It sounds too good to be true: lose weight in your sleep! But it is indisputable that an ever-expanding body of peer-reviewed scientific evidence suggests just that: treating sleep apnea can help you shed those unwanted pounds.
The reasons are still not fully understood. Some studies indicate that untreated Sleep Apnea disrupts rapid eye movement (REM) sleep. Research indicates that animals deprived of REM sleep tend to eat more. People with Sleep Apnea may also become too tired to exercise and so put on weight.
Essentially, people who do not treat their Sleep Apnea don't sleep as well. And studies suggest that sleep loss appears to do two things:
1. Makes you feel hungry even if you are full. Sleep loss has been shown to affect the secretion of cortisol, a hormone that regulates appetite. As a result, individuals who lose sleep may continue to feel hungry despite adequate food intake.
2. Increases fat storage.
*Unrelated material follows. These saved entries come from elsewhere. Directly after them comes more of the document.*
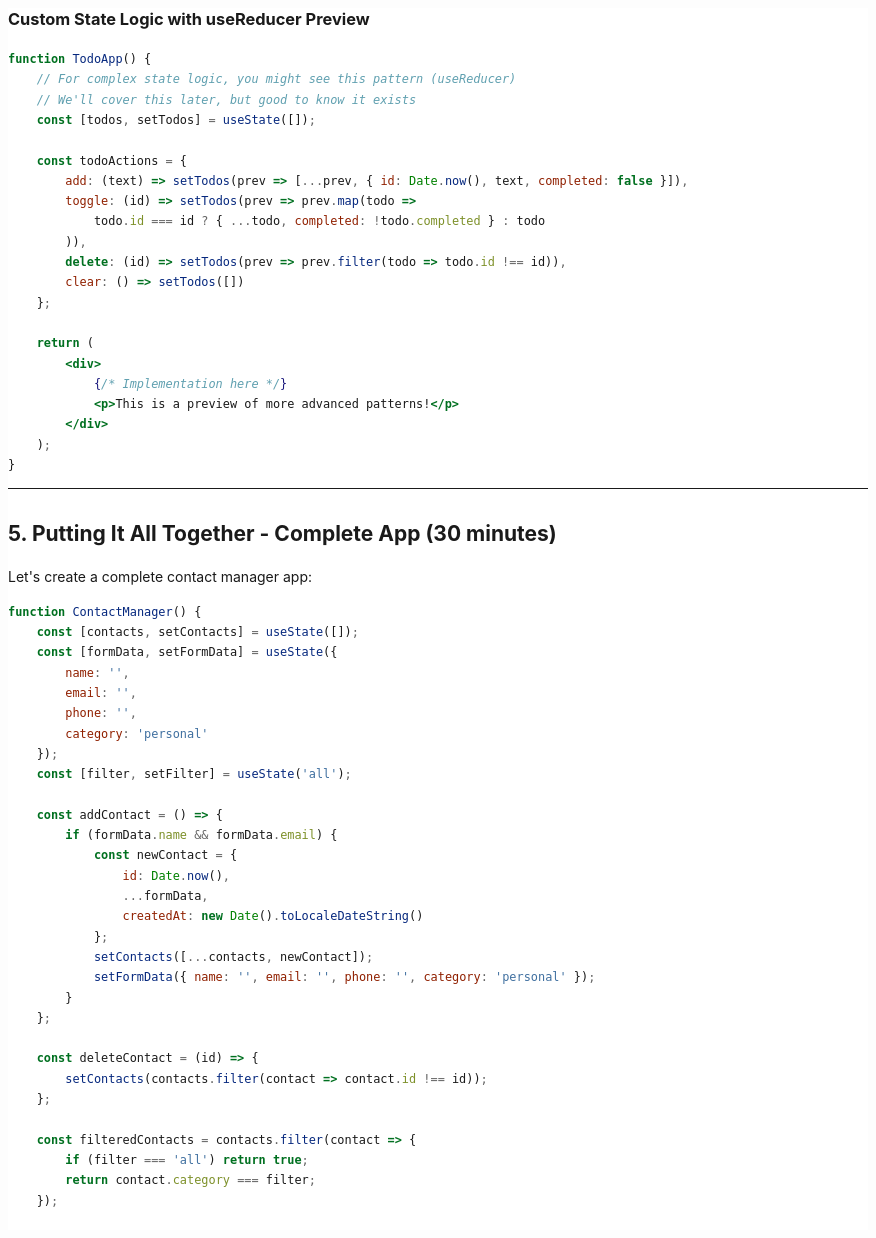 ### Custom State Logic with useReducer Preview

```jsx
function TodoApp() {
    // For complex state logic, you might see this pattern (useReducer)
    // We'll cover this later, but good to know it exists
    const [todos, setTodos] = useState([]);
    
    const todoActions = {
        add: (text) => setTodos(prev => [...prev, { id: Date.now(), text, completed: false }]),
        toggle: (id) => setTodos(prev => prev.map(todo => 
            todo.id === id ? { ...todo, completed: !todo.completed } : todo
        )),
        delete: (id) => setTodos(prev => prev.filter(todo => todo.id !== id)),
        clear: () => setTodos([])
    };
    
    return (
        <div>
            {/* Implementation here */}
            <p>This is a preview of more advanced patterns!</p>
        </div>
    );
}
```

---

## 5. Putting It All Together - Complete App (30 minutes)

Let's create a complete contact manager app:

```jsx
function ContactManager() {
    const [contacts, setContacts] = useState([]);
    const [formData, setFormData] = useState({
        name: '',
        email: '',
        phone: '',
        category: 'personal'
    });
    const [filter, setFilter] = useState('all');
    
    const addContact = () => {
        if (formData.name && formData.email) {
            const newContact = {
                id: Date.now(),
                ...formData,
                createdAt: new Date().toLocaleDateString()
            };
            setContacts([...contacts, newContact]);
            setFormData({ name: '', email: '', phone: '', category: 'personal' });
        }
    };
    
    const deleteContact = (id) => {
        setContacts(contacts.filter(contact => contact.id !== id));
    };
    
    const filteredContacts = contacts.filter(contact => {
        if (filter === 'all') return true;
        return contact.category === filter;
    });
    
```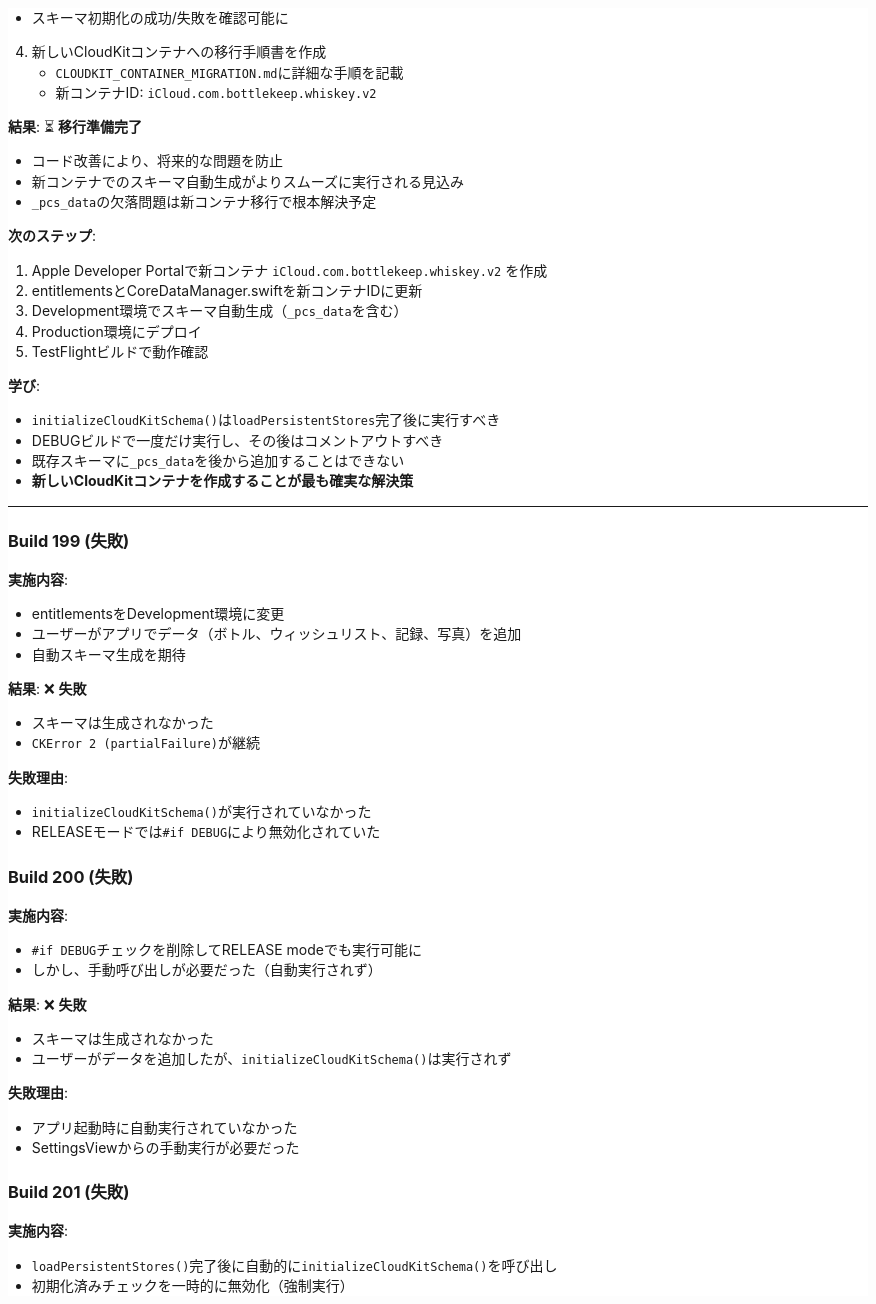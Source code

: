    - スキーマ初期化の成功/失敗を確認可能に
4. 新しいCloudKitコンテナへの移行手順書を作成
   - `CLOUDKIT_CONTAINER_MIGRATION.md`に詳細な手順を記載
   - 新コンテナID: `iCloud.com.bottlekeep.whiskey.v2`

**結果**: ⏳ **移行準備完了**
- コード改善により、将来的な問題を防止
- 新コンテナでのスキーマ自動生成がよりスムーズに実行される見込み
- `_pcs_data`の欠落問題は新コンテナ移行で根本解決予定

**次のステップ**:
1. Apple Developer Portalで新コンテナ `iCloud.com.bottlekeep.whiskey.v2` を作成
2. entitlementsとCoreDataManager.swiftを新コンテナIDに更新
3. Development環境でスキーマ自動生成（`_pcs_data`を含む）
4. Production環境にデプロイ
5. TestFlightビルドで動作確認

**学び**:
- `initializeCloudKitSchema()`は`loadPersistentStores`完了後に実行すべき
- DEBUGビルドで一度だけ実行し、その後はコメントアウトすべき
- 既存スキーマに`_pcs_data`を後から追加することはできない
- **新しいCloudKitコンテナを作成することが最も確実な解決策**

---

### Build 199 (失敗)
**実施内容**:
- entitlementsをDevelopment環境に変更
- ユーザーがアプリでデータ（ボトル、ウィッシュリスト、記録、写真）を追加
- 自動スキーマ生成を期待

**結果**: ❌ **失敗**
- スキーマは生成されなかった
- `CKError 2 (partialFailure)`が継続

**失敗理由**:
- `initializeCloudKitSchema()`が実行されていなかった
- RELEASEモードでは`#if DEBUG`により無効化されていた

### Build 200 (失敗)
**実施内容**:
- `#if DEBUG`チェックを削除してRELEASE modeでも実行可能に
- しかし、手動呼び出しが必要だった（自動実行されず）

**結果**: ❌ **失敗**
- スキーマは生成されなかった
- ユーザーがデータを追加したが、`initializeCloudKitSchema()`は実行されず

**失敗理由**:
- アプリ起動時に自動実行されていなかった
- SettingsViewからの手動実行が必要だった

### Build 201 (失敗)
**実施内容**:
- `loadPersistentStores()`完了後に自動的に`initializeCloudKitSchema()`を呼び出し
- 初期化済みチェックを一時的に無効化（強制実行）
Sleep loss may interfere with the body's ability to metabolize carbohydrates, which leads to high levels of blood sugar. Excess blood sugar promotes the overproduction of insulin, which can lead to the storage of body fat and insulin resistance, a critical step into the development of diabetes.
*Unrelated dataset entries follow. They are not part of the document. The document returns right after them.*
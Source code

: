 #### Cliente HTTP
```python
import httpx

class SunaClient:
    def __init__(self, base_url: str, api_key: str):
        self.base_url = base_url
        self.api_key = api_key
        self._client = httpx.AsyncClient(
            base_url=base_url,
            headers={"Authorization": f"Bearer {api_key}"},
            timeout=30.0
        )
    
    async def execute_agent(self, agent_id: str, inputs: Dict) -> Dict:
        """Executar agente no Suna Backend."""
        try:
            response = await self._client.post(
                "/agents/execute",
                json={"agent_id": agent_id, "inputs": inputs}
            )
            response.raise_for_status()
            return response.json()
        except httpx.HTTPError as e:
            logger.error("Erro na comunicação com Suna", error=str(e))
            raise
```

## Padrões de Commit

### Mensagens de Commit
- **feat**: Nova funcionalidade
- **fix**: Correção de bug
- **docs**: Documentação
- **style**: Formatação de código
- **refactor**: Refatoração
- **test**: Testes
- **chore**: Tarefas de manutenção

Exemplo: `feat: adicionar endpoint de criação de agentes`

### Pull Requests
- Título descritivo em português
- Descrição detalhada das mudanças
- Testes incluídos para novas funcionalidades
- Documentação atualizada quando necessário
Conversely, weight loss also impacts sleep:
An Australian study reported that obese individuals (a group of over 300 patients who received a surgical procedure to help weight loss) not only showed significant sleep problems, but also showed a reduction of these problems with weight loss:
1. Habitual Snoring (82%) reduced to 14%
2. Observed sleep apnea (33%) reduced to 2%
3. Abnormal daytime sleepiness (39%) reduced to 4%
4. Poor sleep quality (39%) reduced to 2%
The bottom line is that the more we learn about the body's physiology, the more we understand how intertwined nutrition, exercise and sleep actually are. Even if increased risk of heart attack, hypertension, stroke and diabetes weren't enough to get you to take a good hard look at treating your Sleep Apnea, potential weight loss is yet another excellent reason for you to take control over this common disorder.